Stand Up for Yourself
August 26, 2011

Humor has saved my sanity on more than one occasion, and sanity is required for civility. Columnist Gina Barreca posed a question I recast as can civility and humor co-exist? I hope so. In a world sometimes on edge, whatever brings one back to the more positive potential of the present moment is important.

As well as the traditional ways of preparing for a new semester – reflecting on the past, reading articles, brainstorming with peers, tweaking syllabuses and lamenting the extra flap in my waistline — I dip into TV comedies. I have a special affinity for stand-up, and in the past academic year, I saw two live shows – one at a college, one at a club. It’s a way to relax. And I took it even a little further this summer, taking part in a local improv class, in order to learn.

And one might ask: Learn what?

The importance of sustaining flexibility.

Improv work and classroom teaching share common qualities/characteristics. Good performers think on their feet. Despite hours of planning, practice and rehearsal, there is the necessity of being in the moment and fielding surprises. Creative sparks may fly – along with other sparks.

To be too rigid in a classroom is a prescription for distress. Gentle improvisation can be fun; children engage in it all the time. They play. This is not to turn every – or any – class into comedy or chaos. Rather, it is a reminder to flex with student questions — even, especially, digressive ones. Listen for the answer lurking in the question, intuit the reason for the question, read nonverbals and provide authentic response. Sense the mood of the group – what I dubbed early in my teaching life “the energy of the class.” Some classes and people are more expressive; others more restrained. Know class energy and flow with it.

Teaching is a creative process.

Several theorists track stages in the creative process, and one point is the impasse. That’s when one may have gathered information or tilled the soil -- but no precise signs of life have emerged. It’s unsettling. When students talk about being stymied partway through a project (not the struggle to begin, which may require different strategies), perhaps listen. They may not need vast advice but just enough encouragement to persevere, until “aha” blossoms.

My first day of improv class was almost my last. I had my nose buried in my writing, afraid to look at my terrified peers or instructor. This is not my modus operandi as a teacher, but in this unfamiliar setting, I was afraid. What can be worse than trying to be funny and failing? Maybe being serious – and then being laughed at.

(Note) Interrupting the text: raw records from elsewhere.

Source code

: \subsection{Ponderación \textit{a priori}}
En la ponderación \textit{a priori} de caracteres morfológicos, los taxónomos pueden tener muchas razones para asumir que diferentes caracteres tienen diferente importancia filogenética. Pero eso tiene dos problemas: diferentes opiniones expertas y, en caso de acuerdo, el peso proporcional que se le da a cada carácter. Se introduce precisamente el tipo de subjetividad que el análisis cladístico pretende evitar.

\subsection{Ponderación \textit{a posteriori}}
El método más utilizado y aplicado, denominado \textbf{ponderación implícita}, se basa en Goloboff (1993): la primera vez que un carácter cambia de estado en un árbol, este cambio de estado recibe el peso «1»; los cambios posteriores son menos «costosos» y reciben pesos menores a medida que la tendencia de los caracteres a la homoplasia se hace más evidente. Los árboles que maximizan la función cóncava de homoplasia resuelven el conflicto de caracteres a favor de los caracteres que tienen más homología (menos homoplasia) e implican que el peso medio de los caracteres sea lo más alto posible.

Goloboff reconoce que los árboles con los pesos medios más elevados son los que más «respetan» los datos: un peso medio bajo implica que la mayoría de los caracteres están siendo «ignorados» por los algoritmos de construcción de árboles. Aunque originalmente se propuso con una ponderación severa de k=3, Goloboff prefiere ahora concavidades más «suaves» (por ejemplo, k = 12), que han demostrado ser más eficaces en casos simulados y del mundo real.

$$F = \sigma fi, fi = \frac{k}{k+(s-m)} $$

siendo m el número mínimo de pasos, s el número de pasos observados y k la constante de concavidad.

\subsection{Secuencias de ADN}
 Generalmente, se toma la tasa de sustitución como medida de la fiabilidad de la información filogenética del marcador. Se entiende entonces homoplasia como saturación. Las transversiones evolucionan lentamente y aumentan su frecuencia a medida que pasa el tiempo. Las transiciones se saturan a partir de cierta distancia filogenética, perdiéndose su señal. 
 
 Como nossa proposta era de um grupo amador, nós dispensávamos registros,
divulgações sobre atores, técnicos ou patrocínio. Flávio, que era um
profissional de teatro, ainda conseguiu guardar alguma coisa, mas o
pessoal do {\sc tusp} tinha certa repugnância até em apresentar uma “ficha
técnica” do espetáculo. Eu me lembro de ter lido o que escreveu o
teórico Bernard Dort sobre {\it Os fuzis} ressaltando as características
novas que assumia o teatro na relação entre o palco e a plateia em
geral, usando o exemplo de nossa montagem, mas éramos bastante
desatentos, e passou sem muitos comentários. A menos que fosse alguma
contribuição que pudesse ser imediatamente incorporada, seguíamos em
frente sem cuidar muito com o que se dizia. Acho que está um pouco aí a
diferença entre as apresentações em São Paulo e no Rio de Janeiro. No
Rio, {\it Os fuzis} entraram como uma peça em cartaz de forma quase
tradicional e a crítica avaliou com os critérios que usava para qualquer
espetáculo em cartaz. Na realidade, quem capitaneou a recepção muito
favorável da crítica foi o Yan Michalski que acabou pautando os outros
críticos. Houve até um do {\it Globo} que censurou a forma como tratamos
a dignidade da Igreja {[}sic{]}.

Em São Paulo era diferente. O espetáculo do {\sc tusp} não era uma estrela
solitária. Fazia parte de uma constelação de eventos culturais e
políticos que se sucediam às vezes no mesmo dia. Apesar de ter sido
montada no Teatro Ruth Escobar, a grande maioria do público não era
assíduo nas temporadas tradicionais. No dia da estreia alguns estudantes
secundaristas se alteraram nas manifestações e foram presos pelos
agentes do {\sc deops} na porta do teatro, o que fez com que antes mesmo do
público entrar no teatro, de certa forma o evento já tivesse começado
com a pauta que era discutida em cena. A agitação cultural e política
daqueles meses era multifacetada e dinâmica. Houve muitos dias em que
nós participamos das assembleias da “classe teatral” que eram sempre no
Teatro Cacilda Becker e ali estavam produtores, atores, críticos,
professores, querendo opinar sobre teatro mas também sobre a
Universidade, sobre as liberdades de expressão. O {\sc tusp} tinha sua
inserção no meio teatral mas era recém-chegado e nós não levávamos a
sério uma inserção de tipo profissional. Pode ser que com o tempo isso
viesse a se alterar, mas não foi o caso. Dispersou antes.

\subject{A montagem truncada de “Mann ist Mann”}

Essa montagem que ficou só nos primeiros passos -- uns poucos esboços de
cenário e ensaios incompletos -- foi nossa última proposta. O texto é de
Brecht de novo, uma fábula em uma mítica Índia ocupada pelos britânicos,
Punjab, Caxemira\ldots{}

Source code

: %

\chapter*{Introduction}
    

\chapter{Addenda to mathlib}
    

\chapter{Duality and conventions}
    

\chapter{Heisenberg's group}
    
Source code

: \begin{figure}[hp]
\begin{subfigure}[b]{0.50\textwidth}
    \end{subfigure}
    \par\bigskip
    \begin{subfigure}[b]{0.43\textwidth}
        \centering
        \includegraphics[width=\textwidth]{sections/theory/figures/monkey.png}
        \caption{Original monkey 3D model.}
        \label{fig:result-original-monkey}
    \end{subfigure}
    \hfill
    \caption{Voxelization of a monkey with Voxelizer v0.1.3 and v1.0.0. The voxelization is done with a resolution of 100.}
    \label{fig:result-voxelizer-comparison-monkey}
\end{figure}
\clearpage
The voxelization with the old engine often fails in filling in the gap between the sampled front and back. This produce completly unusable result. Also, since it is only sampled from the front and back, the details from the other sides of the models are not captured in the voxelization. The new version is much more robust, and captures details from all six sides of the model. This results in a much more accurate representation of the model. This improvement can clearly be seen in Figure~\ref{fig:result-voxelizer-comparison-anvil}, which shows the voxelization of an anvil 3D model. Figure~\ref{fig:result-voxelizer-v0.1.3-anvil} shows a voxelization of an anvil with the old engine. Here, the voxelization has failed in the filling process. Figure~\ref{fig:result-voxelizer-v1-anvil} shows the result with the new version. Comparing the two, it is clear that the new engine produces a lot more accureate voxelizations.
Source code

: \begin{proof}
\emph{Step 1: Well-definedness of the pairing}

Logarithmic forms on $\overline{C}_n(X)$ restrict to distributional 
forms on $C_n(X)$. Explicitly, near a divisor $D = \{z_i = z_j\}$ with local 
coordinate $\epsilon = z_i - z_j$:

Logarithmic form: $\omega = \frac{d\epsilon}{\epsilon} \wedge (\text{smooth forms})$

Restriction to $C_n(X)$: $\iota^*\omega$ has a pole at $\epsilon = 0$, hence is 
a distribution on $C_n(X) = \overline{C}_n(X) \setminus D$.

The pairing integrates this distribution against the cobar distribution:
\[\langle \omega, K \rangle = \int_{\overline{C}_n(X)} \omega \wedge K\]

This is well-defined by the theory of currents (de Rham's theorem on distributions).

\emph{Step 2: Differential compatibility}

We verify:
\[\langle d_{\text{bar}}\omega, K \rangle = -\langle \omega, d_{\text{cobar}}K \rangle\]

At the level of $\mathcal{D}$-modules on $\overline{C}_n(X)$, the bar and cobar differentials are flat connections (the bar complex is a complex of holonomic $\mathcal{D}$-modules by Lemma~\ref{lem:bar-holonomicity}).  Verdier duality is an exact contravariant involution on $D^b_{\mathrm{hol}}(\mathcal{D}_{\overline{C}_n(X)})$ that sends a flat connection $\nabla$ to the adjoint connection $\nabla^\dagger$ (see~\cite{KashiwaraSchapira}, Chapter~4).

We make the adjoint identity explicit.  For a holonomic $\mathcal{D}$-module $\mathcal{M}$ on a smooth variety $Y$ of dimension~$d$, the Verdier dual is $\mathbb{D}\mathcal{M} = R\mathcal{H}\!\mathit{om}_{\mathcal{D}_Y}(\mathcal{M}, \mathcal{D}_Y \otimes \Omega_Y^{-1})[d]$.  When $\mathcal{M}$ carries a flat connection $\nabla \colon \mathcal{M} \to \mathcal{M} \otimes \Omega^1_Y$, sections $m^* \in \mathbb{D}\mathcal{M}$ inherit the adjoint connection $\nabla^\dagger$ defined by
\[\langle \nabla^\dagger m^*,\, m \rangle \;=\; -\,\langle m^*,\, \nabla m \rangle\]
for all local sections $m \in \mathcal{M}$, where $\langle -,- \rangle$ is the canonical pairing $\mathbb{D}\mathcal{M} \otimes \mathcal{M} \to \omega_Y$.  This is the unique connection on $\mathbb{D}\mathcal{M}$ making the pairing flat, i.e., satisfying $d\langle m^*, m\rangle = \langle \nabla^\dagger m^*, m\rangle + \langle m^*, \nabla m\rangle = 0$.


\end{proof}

As teachers, our authority is implicit. But in improv class? That hook in old movies for pulling the hapless offstage might have been destined for me.

The value of perseverance.

After cultivating my insecurities and recognizing I was stuck, I got back to work with new material. I wrote to my teacher, just like one of my own students might. I wrote, rehearsed, stepped away, returned. Second class: better.

Your best self can shift.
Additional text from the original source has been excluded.